Children’s inappropriate behaviour in schools is escalating in schools as young people no longer know how to play together, a headteacher has warned.

Paula Derwin, headteacher at Hazelmere Junior School in Colchester, said that following the COVID-19 pandemic and subsequent lockdowns where children spent months being taught at home and out of the school environment, there has been a rise in inappropriate behaviour during break and lunch times at school with children no longer knowing how to play together.

“Children are struggling to play, listen to each other and communicate which is resulting in more aggressive behaviour in the playground during breaks,” said Mrs Derwin.

“Things escalate very quickly and the ‘fight or flight’ animal instinct kicks in and it can result in one pupil hurting another and then sanctions need to be introduced to manage behaviour which some parents can be unhappy about and a minor incident can snowball very quickly,” she added.

As a result, Mrs Derwin has commissioned an external company to come into Hazelmere and carry out football games at lunch time to give children a positive game to participate in. The same company also runs activities on a Friday afternoon at the school for children who are struggling by the end of the school week and need a positive activity to focus on.

Mrs Derwin’s concerns were reiterated by a teaching assistant at a school in East Anglia who explained that boys in Year 6 in particular were struggling at lunch times and were getting themselves into trouble because they didn’t know how to play with each other or communicate.

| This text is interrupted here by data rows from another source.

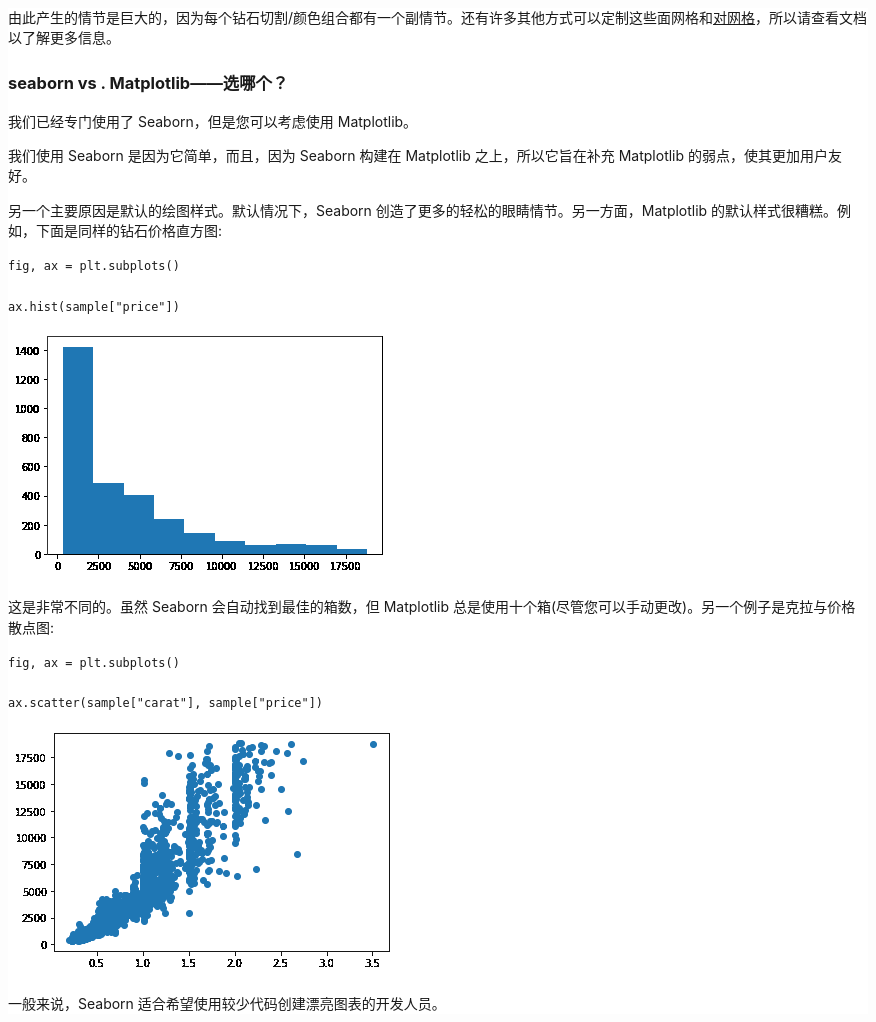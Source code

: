 由此产生的情节是巨大的，因为每个钻石切割/颜色组合都有一个副情节。还有许多其他方式可以定制这些面网格和[对网格](https://seaborn.pydata.org/generated/seaborn.PairGrid.html)，所以请查看文档以了解更多信息。

### seaborn vs . Matplotlib——选哪个？

我们已经专门使用了 Seaborn，但是您可以考虑使用 Matplotlib。

我们使用 Seaborn 是因为它简单，而且，因为 Seaborn 构建在 Matplotlib 之上，所以它旨在补充 Matplotlib 的弱点，使其更加用户友好。

另一个主要原因是默认的绘图样式。默认情况下，Seaborn 创造了更多的轻松的眼睛情节。另一方面，Matplotlib 的默认样式很糟糕。例如，下面是同样的钻石价格直方图:

```
fig, ax = plt.subplots()

ax.hist(sample["price"])
```

![Histogram Diamond Prices](img/4f8d96ee4c89960c9e0e1e296a9a13db.png)

这是非常不同的。虽然 Seaborn 会自动找到最佳的箱数，但 Matplotlib 总是使用十个箱(尽管您可以手动更改)。另一个例子是克拉与价格散点图:

```
fig, ax = plt.subplots()

ax.scatter(sample["carat"], sample["price"])
```

![Final Plot](img/0b019a3a4c32c2e79519493b91a6f1c4.png)

一般来说，Seaborn 适合希望使用较少代码创建漂亮图表的开发人员。
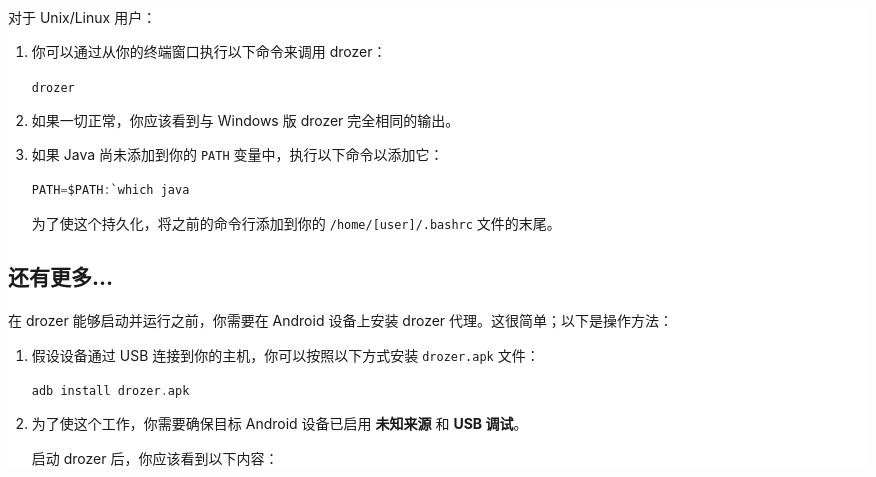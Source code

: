 对于 Unix/Linux 用户：

1.  你可以通过从你的终端窗口执行以下命令来调用 drozer：

    ```kt
    drozer

    ```

1.  如果一切正常，你应该看到与 Windows 版 drozer 完全相同的输出。

1.  如果 Java 尚未添加到你的 `PATH` 变量中，执行以下命令以添加它：

    ```kt
    PATH=$PATH:`which java

    ```

    为了使这个持久化，将之前的命令行添加到你的 `/home/[user]/.bashrc` 文件的末尾。

## 还有更多…

在 drozer 能够启动并运行之前，你需要在 Android 设备上安装 drozer 代理。这很简单；以下是操作方法：

1.  假设设备通过 USB 连接到你的主机，你可以按照以下方式安装 `drozer.apk` 文件：

    ```kt
    adb install drozer.apk

    ```

1.  为了使这个工作，你需要确保目标 Android 设备已启用 **未知来源** 和 **USB 调试**。

    启动 drozer 后，你应该看到以下内容：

The young people at the school would end up climbing trees or getting into fights over the tiniest disagreements.

Two teaching assistants at the East Anglia school took it upon themselves to set up a football game – as Hazlemere has also done - to try and incentivise the children in Year 6 to engage in something positive and it proved really successful.

“Those children who were getting into trouble weren’t a problem at all when they were playing football. They had just got out of the habit of knowing how to communicate effectively with each other,” said the teaching assistant.

The COVID-19 pandemic also had a detrimental effect on children and young people’s mental health with one in six children aged five to 16 identified as having a probable mental health problem in July 2021 – 16 months after the first lockdown – up from one in nine in 2017, according to NHS Digital.

The Children and Young People’s Mental Health Coalition warned last week that often behaviour is linked to children experiencing mental health problems and that children shouldn’t face “punitive punishments” such as exclusion and removal rooms to improve behaviour in schools.